Persevero Press; 9/1/2013
Trade Paperback, 302 pages
In 1928, Rose Wilder Lane-world traveler, journalist, highly-paid magazine writer-returned from an Albanian sojourn to her parents' Ozark farm. Almanzo Wilder was 71 and Laura 61, and Rose felt obligated to stay and help. Then came the Crash. Rose's investments vanished and the magazine market dried up. That's when Laura wrote "Pioneer Girl," her story of growing up in the Big
Woods of Wisconsin, on the Kansas prairie, and by the shores of Silver Lake.The rest is literary history. But it isn't the history we thought we knew.
My Thoughts:Based on the unpublished diaries of Rose Wilder Lane and other documentary evidence, A Wilder Rose tells the surprising true story of the often strained collaboration that produced the Little House books-a collaboration that Rose and her mother, Laura Ingalls Wilder, concealed from their agent, editors, reviewers, and readers. Acclaimed author Susan Wittig Albert follows the clues that take us straight to the heart of this fascinating literary mystery.
In A Wilder Rose author Susan Wittig Albert presents a fictionalized account of the life of Rose Wilder Lane from 1928-1939. It is no surprise to many people that Rose, daughter of Laura Ingalls Wilder, was a co-author to the Little House books and the actual talent that made them publishable. This novel is based on diaries, journals and letters. The characters are based on real people, from real information they left behind, but it is a novel.
This was an interesting, turbulent time in the U.S. and Susan Wittig Albert includes many historically accurate details and information about the time and place that set the tone for what is going on in Rose's life. Adding to the historical facts are the details she gleams from her research into the lives of these very interesting authors, a mother and daughter with a complicated and uneasy relationship. It also includes many of Rose's friends from this period of time.
A Wilder Rose is well-researched enough that I question the decision to fictionalize the story rather than present the information and research in a nonfiction account. Perhaps in this form it is more accessible to more readers, but for me it's always interesting to see the actual information, the research. While the time and place were well set, and a good job was done in developing characterization, sometimes the choice to present the material in a fictionalized manner began to feel like a laundry list of activities to me. Additionally I'm not sure it was beneficial to have Laura's passive/aggressive attitude mentioned repeatedly. Mothers and daughters often have complex relationships and mothers can often be controlling toward their daughters. It's almost a given that deserved to be mentioned but didn't need the repetition.

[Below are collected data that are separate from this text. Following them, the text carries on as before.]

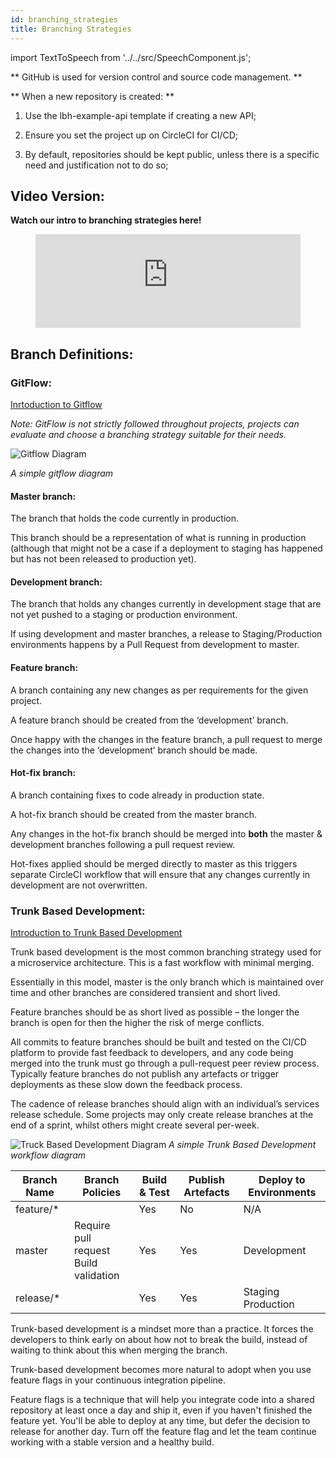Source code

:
 ```yaml
---
id: branching_strategies
title: Branching Strategies
---
```


import TextToSpeech from '../../src/SpeechComponent.js';

<TextToSpeech>

** GitHub is used for version control and source code management. **

** When a new repository is created: **

  1. Use the lbh-example-api template if creating a new API;

  2. Ensure you set the project up on CircleCI for CI/CD;

  3. By default, repositories should be kept public, unless there is a specific need and justification not to do so;

## Video Version:

**Watch our intro to branching strategies here!**

<figure class="video-container">
  <iframe width="100%" src="https://www.youtube.com/embed/0btxBJJ5Dxo" title="YouTube video player" frameborder="0" allow="accelerometer; autoplay; clipboard-write; encrypted-media; gyroscope; picture-in-picture" allowfullscreen></iframe>
</figure>

## Branch Definitions:

### GitFlow:

[Inrtoduction to Gitflow](https://www.atlassian.com/git/tutorials/comparing-workflows/gitflow-workflow)

_Note: GitFlow is not strictly followed throughout projects, projects can evaluate and choose a branching strategy suitable for their needs._

![Gitflow Diagram](../doc-images/gitflow.png)

_A simple gitflow diagram_

#### Master branch:

The branch that holds the code currently in production.

This branch should be a representation of what is running in production (although that might not be a case if a deployment to staging has happened but has not been released to production yet).
#### Development branch:

The branch that holds any changes currently in development stage that are not yet pushed to a staging or production environment.

If using development and master branches, a release to Staging/Production environments happens by a Pull Request from development to master.
#### Feature branch:

A branch containing any new changes as per requirements for the given project.

A feature branch should be created from the ‘development’ branch.

Once happy with the changes in the feature branch, a pull request to merge the changes into the ‘development’ branch should be made.
#### Hot-fix branch:

A branch containing fixes to code already in production state.

A hot-fix branch should be created from the master branch.

Any changes in the hot-fix branch should be merged into **both** the master & development branches following a pull request review.

Hot-fixes applied should be merged directly to master as this triggers separate CircleCI workflow that will ensure that any changes currently in development are not overwritten.
### Trunk Based Development:

[Introduction to Trunk Based Development](https://trunkbaseddevelopment.com/)

Trunk based development is the most common branching strategy used for a microservice architecture. This is a fast workflow with minimal merging.

Essentially in this model, master is the only branch which is maintained over time and other branches are considered transient and short lived.

Feature branches should be as short lived as possible – the longer the branch is open for then the higher the risk of merge conflicts.

All commits to feature branches should be built and tested on the CI/CD platform to provide fast feedback to developers, and any code being merged into the trunk must go through a pull-request peer review process. Typically feature branches do not publish any artefacts or trigger deployments as these slow down the feedback process.

The cadence of release branches should align with an individual’s services release schedule. Some projects may only create release branches at the end of a sprint, whilst others might create several per-week.

![Truck Based Development Diagram](../doc-images/devops.png)
_A simple Trunk Based Development workflow diagram_

| Branch Name | Branch Policies | Build & Test | Publish Artefacts | Deploy to Environments |
| ----------- | --------------- | ------------ | ----------------- | ---------------------- |
| feature/* | | Yes | No | N/A |
| master | Require pull request<br/>Build validation | Yes | Yes | Development |
| release/* | | Yes | Yes | Staging<br/>Production |

Trunk-based development is a mindset more than a practice.  It forces the developers to think early on about how not to break the build, instead of waiting to think about this when merging the branch.

Trunk-based development becomes more natural to adopt when you use feature flags in your continuous integration pipeline.  

Feature flags is a technique that will help you integrate code into a shared repository at least once a day and ship it, even if you haven't finished the feature yet. You'll be able to deploy at any time, but defer the decision to release for another day.  Turn off the feature flag and let the team continue working with a stable version and a healthy build.

</TextToSpeech>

Admittedly I'm likely one of the few people around who never had a huge love for the Little House series of books (or the TV show) and I easily accepted the early scholarly works that pointed to the books actually being likely written, or certainly put in publishable form, by Rose, who was a successful writer. I would most certainly recommend this, highly for fans of the books and those who enjoy historical fiction.
Disclosure: My Kindle edition was courtesy of the author via Netgalley for review purposes.